Vaccination status in TraceTogether app will not change for those who take booster shots: Ong Ye Kung

A surgical mask beside a token and mobile phone application, both using the TraceTogether digital system to aid contact tracing efforts in an attempt to curb the spread of COVID-19, in Singapore on Sep 1, 2021. (File photo: AFP/Roslan RAHMAN)

SINGAPORE: People's vaccination status on their TraceTogether app will not change regardless of whether they have taken their booster shots, said Minister of Health Ong Ye Kung in Parliament on Monday (Oct 4). 

He was responding to a question by Member of Parliament (MP) Yip Hon Weng (PAP-Yio Chu Kang) about whether the definition of "fully vaccinated" would be changed to differentiate those who have taken the booster jab, and how this would be reflected in the TraceTogether app.

"We are administering boosters in good time, and so the issue of expiring vaccination status has not arisen," said Mr Ong. "But in time, this is an issue that we will need to review."

On the possibility of exploring other vaccines for the booster jab, Mr Ong said the Ministry of Health (MOH) will continue to administer mRNA vaccines under the national booster programme, "as the best available data utilises these vaccines for boosting with good effect".

The two vaccines used in Singapore's national vaccination programme are Pfizer-BioNTech/Comirnaty and Moderna - both mRNA vaccines.

"The expert committee on COVID-19 vaccination is still studying the heterologous strategy of administering a non-mRNA booster shot that is different from the first two primary series mRNA doses as data emerges," Mr Ong added.


About 550,000 people have been invited to take their booster shots, said the Health Minister, of which 350,000 have taken their jabs or booked an appointment.

"I think by now the numbers have gone up, 240,000 of them have completed their jabs. So we are off to an encouraging start," Mr Ong said.

It was announced previously that people aged 50 and above who completed both doses of the vaccine at least six months ago will be offered the shots.

"The expert committee has recommended, and MOH has accepted, that individuals eligible for boosters will include those aged 50 and above and all those who are immunocompromised," said Mr Ong on Monday.

He added that the committee will continue to review international data to assess the efficacy and safety of booster shots for younger groups, as well as those exposed to high risk environments, such as healthcare and frontline workers.

Eligible individuals who have taken the Sinovac or Sinopharm vaccine will also be invited to take an mRNA booster shot, although most of them are "not due yet", said Mr Ong.


Mr Ong stressed that vaccination remains key to Singapore's battle against COVID-19.

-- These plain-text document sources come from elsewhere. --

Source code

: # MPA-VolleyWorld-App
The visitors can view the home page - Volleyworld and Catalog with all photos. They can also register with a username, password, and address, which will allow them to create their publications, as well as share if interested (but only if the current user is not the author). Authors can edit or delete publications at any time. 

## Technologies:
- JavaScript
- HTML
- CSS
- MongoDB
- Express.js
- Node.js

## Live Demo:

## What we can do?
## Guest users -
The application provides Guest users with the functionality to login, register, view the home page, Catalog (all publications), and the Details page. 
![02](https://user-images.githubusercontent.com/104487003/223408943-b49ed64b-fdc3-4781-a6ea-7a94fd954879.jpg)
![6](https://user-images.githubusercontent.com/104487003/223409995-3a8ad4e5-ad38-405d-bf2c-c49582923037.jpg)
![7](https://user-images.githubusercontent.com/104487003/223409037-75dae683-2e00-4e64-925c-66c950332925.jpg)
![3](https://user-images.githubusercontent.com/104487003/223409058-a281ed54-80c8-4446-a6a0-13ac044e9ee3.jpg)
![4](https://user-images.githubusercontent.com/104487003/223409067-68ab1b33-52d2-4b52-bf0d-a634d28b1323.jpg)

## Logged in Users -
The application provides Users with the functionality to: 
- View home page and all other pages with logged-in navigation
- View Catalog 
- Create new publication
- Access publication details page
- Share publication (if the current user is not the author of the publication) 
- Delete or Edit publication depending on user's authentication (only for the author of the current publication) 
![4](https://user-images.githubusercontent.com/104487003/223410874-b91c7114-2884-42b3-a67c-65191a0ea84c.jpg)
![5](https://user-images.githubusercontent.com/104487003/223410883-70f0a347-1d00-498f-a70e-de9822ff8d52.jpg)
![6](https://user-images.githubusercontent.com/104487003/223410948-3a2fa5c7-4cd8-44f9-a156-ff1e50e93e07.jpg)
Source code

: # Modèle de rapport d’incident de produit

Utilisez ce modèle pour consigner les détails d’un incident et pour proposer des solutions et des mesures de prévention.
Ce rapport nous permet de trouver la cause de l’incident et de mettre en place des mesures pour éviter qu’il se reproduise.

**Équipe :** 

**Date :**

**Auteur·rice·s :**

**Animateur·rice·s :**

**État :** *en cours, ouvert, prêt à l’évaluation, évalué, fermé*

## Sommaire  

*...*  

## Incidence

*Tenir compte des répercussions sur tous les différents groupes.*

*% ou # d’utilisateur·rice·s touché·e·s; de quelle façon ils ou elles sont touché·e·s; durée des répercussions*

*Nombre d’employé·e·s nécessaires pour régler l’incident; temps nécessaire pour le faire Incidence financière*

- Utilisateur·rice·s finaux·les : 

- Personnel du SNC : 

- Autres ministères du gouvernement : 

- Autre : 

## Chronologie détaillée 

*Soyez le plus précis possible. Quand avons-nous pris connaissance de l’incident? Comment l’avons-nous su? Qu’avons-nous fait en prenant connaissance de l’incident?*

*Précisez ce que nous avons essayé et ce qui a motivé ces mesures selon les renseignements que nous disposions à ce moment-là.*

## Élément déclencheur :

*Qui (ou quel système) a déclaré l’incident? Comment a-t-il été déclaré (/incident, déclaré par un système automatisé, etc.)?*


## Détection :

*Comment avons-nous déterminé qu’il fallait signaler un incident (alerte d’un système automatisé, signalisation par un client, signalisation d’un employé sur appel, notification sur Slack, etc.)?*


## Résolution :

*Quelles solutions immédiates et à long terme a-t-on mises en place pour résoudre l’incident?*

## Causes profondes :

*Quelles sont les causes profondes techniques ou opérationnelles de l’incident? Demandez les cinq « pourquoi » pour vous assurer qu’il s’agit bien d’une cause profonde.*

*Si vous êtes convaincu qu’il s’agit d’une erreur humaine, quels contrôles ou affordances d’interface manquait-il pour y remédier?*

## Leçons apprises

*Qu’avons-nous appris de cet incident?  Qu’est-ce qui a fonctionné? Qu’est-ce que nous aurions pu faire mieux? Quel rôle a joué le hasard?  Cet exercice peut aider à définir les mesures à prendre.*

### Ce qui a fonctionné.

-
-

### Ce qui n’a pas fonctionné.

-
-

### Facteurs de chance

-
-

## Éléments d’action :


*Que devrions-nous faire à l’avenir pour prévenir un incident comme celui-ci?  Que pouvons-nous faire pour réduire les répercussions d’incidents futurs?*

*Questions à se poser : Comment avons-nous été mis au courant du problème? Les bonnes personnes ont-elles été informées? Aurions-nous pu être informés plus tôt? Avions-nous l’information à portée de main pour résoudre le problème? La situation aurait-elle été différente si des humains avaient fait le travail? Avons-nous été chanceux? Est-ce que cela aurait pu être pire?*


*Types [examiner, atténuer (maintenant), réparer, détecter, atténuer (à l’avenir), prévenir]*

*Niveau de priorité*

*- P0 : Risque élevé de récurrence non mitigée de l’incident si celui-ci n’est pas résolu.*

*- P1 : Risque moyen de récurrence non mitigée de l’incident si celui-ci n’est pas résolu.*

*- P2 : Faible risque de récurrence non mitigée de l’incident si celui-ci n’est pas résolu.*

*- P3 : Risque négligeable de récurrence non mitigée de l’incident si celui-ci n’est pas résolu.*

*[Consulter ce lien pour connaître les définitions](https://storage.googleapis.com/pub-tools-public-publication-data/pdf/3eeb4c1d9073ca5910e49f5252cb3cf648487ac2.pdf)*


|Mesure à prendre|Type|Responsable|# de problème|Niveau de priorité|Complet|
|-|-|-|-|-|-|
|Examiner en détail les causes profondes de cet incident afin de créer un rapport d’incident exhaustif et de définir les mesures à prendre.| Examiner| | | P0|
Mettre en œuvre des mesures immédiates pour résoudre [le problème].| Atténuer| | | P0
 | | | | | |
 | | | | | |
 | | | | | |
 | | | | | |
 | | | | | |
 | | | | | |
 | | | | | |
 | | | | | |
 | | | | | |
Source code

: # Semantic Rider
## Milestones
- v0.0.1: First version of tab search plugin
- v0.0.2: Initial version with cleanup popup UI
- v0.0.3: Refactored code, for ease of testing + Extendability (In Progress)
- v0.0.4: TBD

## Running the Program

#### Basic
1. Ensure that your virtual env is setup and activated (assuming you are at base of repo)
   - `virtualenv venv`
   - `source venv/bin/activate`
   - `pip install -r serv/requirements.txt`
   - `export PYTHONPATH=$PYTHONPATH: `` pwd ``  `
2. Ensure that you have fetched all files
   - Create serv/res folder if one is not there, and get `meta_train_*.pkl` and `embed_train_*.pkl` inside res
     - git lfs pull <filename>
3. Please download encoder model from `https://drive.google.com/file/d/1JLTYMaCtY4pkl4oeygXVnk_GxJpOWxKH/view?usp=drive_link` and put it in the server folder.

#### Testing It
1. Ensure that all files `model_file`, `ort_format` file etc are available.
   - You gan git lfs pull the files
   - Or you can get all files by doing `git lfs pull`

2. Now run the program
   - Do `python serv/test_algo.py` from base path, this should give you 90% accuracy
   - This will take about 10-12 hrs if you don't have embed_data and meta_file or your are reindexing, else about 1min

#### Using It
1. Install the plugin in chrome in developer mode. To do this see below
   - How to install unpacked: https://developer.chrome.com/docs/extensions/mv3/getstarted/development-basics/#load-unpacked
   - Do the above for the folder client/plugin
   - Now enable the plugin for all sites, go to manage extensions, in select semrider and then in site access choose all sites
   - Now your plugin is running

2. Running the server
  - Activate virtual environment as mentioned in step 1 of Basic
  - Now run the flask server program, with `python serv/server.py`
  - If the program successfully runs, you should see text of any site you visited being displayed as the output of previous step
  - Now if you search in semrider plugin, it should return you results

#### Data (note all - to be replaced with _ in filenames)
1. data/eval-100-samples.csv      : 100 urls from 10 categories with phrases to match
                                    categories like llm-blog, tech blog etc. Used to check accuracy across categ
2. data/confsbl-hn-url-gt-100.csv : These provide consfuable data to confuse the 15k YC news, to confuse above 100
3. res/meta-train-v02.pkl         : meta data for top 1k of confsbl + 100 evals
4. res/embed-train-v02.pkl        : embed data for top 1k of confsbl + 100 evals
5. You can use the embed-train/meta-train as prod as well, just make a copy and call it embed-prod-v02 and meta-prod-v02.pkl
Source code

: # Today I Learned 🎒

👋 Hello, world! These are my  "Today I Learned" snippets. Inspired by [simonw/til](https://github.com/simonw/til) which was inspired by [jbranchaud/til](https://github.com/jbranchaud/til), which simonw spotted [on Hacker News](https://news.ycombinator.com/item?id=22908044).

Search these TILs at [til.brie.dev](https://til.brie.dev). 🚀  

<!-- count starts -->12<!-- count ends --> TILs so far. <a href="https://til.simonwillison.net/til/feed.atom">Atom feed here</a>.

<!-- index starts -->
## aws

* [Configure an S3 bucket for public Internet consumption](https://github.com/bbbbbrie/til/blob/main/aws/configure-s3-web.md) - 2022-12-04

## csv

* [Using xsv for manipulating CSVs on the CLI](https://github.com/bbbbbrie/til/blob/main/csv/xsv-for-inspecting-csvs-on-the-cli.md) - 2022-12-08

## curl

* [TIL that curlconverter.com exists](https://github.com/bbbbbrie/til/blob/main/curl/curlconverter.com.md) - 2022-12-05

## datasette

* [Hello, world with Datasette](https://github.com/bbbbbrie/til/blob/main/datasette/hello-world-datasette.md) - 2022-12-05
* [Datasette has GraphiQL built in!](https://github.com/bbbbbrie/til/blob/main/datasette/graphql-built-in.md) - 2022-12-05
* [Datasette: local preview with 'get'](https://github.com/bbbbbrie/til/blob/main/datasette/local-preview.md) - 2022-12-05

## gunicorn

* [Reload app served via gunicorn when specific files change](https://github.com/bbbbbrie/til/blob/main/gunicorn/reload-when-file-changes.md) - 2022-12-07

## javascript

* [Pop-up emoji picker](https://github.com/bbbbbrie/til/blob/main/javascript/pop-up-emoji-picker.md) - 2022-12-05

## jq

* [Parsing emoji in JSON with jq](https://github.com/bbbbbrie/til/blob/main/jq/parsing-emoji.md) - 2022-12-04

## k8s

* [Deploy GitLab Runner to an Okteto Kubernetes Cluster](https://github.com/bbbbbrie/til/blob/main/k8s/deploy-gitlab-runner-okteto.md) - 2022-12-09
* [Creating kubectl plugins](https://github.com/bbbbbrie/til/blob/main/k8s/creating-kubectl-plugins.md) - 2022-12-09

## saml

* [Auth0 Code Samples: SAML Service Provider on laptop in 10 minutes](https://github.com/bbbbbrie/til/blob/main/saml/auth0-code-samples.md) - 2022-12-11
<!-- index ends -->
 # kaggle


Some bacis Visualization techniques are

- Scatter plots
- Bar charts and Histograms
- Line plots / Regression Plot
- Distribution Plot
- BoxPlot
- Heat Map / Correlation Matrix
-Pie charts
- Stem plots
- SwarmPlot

"Those who are fully vaccinated with the Pfizer-BioNTech or Moderna vaccines are about 40 per cent protected against infection from the Delta variant," he said.

"Nevertheless, both vaccines remain very effective in protecting against severe illnesses from COVID-19 infections."

On the other hand, the number of people who took the Sinovac vaccine in Singapore is low, at "less than two per cent" of the population, said Mr Ong. 

As a result, the ministry does not have meaningful data at this point to gauge its effectiveness against infection or severe illnesses.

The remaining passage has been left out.